Let the line containing "- Open issues for bugs or feature requests" serve as the first line of the answer and the final line of the entries as its last, with every line between copied exactly.

(RECORDS FOR THE TASK Opens)

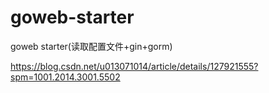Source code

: # goweb-starter
goweb starter(读取配置文件+gin+gorm)


https://blog.csdn.net/u013071014/article/details/127921555?spm=1001.2014.3001.5502
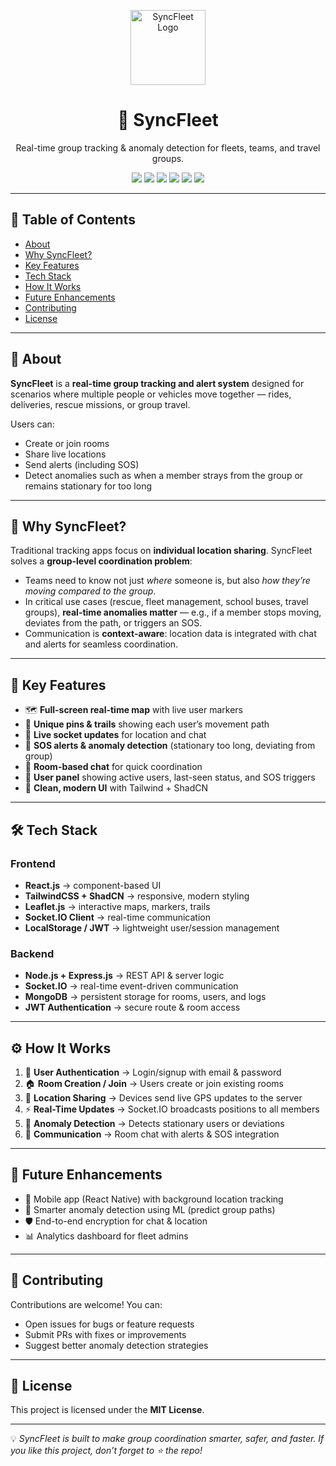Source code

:<p align="center">
  <img src="./assets/syncfleet-logo.png" alt="SyncFleet Logo" width="120"/>
</p>

<h1 align="center">🚀 SyncFleet</h1>
<p align="center">Real-time group tracking & anomaly detection for fleets, teams, and travel groups.</p>

<p align="center">
  <img src="https://img.shields.io/badge/status-active-success" />
  <img src="https://img.shields.io/badge/license-MIT-blue" />
  <img src="https://img.shields.io/badge/frontend-React-61DAFB" />
  <img src="https://img.shields.io/badge/backend-Node.js-339933" />
  <img src="https://img.shields.io/badge/realtime-Socket.IO-black" />
  <img src="https://img.shields.io/badge/database-MongoDB-47A248" />
</p>

---

## 📑 Table of Contents
- [About](#-about)
- [Why SyncFleet?](#-why-syncfleet)
- [Key Features](#-key-features)
- [Tech Stack](#-tech-stack)
- [How It Works](#-how-it-works)
- [Future Enhancements](#-future-enhancements)
- [Contributing](#-contributing)
- [License](#-license)

---

## 🧭 About
**SyncFleet** is a **real-time group tracking and alert system** designed for scenarios where multiple people or vehicles move together — rides, deliveries, rescue missions, or group travel.  

Users can:  
- Create or join rooms  
- Share live locations  
- Send alerts (including SOS)  
- Detect anomalies such as when a member strays from the group or remains stationary for too long  

---

## 🌟 Why SyncFleet?
Traditional tracking apps focus on **individual location sharing**. SyncFleet solves a **group-level coordination problem**:

- Teams need to know not just *where* someone is, but also *how they’re moving compared to the group*.  
- In critical use cases (rescue, fleet management, school buses, travel groups), **real-time anomalies matter** — e.g., if a member stops moving, deviates from the path, or triggers an SOS.  
- Communication is **context-aware**: location data is integrated with chat and alerts for seamless coordination.  

---

## 🔑 Key Features
- 🗺️ **Full-screen real-time map** with live user markers  
- 📍 **Unique pins & trails** showing each user’s movement path  
- 📡 **Live socket updates** for location and chat  
- 🚨 **SOS alerts & anomaly detection** (stationary too long, deviating from group)  
- 💬 **Room-based chat** for quick coordination  
- 👥 **User panel** showing active users, last-seen status, and SOS triggers  
- 🎨 **Clean, modern UI** with Tailwind + ShadCN  

---

## 🛠️ Tech Stack

### Frontend
- **React.js** → component-based UI  
- **TailwindCSS + ShadCN** → responsive, modern styling  
- **Leaflet.js** → interactive maps, markers, trails  
- **Socket.IO Client** → real-time communication  
- **LocalStorage / JWT** → lightweight user/session management  

### Backend
- **Node.js + Express.js** → REST API & server logic  
- **Socket.IO** → real-time event-driven communication  
- **MongoDB** → persistent storage for rooms, users, and logs  
- **JWT Authentication** → secure route & room access  

---

## ⚙️ How It Works
1. 🔐 **User Authentication** → Login/signup with email & password  
2. 🏠 **Room Creation / Join** → Users create or join existing rooms  
3. 📍 **Location Sharing** → Devices send live GPS updates to the server  
4. ⚡ **Real-Time Updates** → Socket.IO broadcasts positions to all members  
5. 🚨 **Anomaly Detection** → Detects stationary users or deviations  
6. 💬 **Communication** → Room chat with alerts & SOS integration  

---

## 🚧 Future Enhancements
- 📱 Mobile app (React Native) with background location tracking  
- 🧭 Smarter anomaly detection using ML (predict group paths)  
- 🛡️ End-to-end encryption for chat & location  
- 📊 Analytics dashboard for fleet admins  

---

## 🤝 Contributing
Contributions are welcome! You can:  
- Open issues for bugs or feature requests  
- Submit PRs with fixes or improvements  
- Suggest better anomaly detection strategies  

---

## 📜 License
This project is licensed under the **MIT License**.  

---

💡 *SyncFleet is built to make group coordination smarter, safer, and faster. If you like this project, don’t forget to ⭐ the repo!*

(RECORDS FOR THE TASK Closes)

ANSWER TO THIS EXERCISE:
- Open issues for bugs or feature requests  
- Submit PRs with fixes or improvements  
- Suggest better anomaly detection strategies  

---

## 📜 License
This project is licensed under the **MIT License**.  

---

💡 *SyncFleet is built to make group coordination smarter, safer, and faster. If you like this project, don’t forget to ⭐ the repo!*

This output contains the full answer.